Les visites médiatiques dans les décombres ne font pas forcément plaisir à tous. "Dégagez!", a hurlé aux journalistes de l'AFP une personne croisée sur une aire de repos, loin cependant de représenter la majorité de ses concitoyens.
En route, les "touristes" font une escale chez un éleveur qui a refusé les injonctions du gouvernement d'abattre son bétail.
Les quelque 300 bovins de Masami Yoshizawa survivent en broutant de l'herbe contaminée.
Pour lui, ce sont des "témoins survivants" du sinistre atomique, maintenus en vie pour protester contre la compagnie Tokyo Electric Power (Tepco), gérante de la centrale nucléaire dévastée, et le gouvernement. "Je veux dire aux gens partout dans le monde, ce qui m'est arrivé peut aussi leur arriver demain", dit M. Yoshizawa.
"Ce n'est pas un voyage joyeux, mais c'est un voyage nécessaire", confie Tom Bridges, un professeur d'anglais qui dit partager l'amertume et la colère des victimes rencontrées durant cette visite d'une journée. "Les autres régions dévastées ont la possibilité d'être reconstruites et de reprendre vie, mais c'est impossible ici à cause des radiations et de la contamination", constate-t-il.

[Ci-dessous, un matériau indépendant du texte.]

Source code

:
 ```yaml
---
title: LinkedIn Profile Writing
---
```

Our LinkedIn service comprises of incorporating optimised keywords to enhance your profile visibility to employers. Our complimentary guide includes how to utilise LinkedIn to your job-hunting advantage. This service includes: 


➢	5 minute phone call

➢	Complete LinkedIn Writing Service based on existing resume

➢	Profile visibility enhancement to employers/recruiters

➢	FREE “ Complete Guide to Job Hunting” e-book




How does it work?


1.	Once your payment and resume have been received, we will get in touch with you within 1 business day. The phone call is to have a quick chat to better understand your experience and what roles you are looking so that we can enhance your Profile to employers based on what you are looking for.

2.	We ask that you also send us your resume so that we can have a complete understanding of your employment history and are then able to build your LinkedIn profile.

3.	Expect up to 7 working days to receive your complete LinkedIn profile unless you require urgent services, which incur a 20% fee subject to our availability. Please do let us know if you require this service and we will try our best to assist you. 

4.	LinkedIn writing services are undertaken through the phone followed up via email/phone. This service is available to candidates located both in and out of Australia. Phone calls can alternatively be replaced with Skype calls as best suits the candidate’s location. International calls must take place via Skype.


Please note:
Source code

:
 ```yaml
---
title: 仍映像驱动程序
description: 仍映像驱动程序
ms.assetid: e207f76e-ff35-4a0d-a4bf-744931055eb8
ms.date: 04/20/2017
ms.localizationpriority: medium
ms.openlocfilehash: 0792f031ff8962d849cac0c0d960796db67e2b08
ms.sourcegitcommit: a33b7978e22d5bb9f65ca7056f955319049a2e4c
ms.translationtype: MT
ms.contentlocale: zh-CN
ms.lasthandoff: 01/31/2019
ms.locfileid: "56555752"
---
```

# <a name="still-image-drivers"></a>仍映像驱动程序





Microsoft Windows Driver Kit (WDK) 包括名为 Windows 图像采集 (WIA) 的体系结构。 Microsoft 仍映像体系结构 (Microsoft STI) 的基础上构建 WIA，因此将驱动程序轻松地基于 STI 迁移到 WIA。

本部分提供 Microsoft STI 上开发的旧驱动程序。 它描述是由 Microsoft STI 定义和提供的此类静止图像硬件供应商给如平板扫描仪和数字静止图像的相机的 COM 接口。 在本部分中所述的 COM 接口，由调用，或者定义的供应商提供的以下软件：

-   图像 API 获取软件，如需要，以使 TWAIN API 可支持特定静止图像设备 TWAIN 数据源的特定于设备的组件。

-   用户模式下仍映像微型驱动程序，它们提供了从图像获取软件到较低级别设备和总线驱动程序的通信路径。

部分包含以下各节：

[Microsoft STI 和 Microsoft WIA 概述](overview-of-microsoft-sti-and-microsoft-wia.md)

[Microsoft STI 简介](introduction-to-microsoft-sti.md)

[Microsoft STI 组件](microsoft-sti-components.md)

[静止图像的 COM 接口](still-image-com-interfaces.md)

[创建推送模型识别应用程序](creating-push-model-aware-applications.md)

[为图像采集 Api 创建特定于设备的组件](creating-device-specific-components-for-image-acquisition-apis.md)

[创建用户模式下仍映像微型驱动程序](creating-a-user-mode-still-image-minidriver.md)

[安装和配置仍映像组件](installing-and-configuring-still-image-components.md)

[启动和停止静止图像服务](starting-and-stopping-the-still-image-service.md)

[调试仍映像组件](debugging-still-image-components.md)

Le guide Niitsuma, originaire de Soma, une ville côtière à environ 35 kilomètres au nord de la centrale accidentée de Fukushima, se sent hanté par le regret de ne pas avoir été assez impliqué dans le mouvement anti-nucléaire avant la catastrophe, même s'il était contre la construction des réacteurs.
"J'aurais dû agir plus activement", se morfond-il. "C'est en partie pour expier que je travaille comme guide".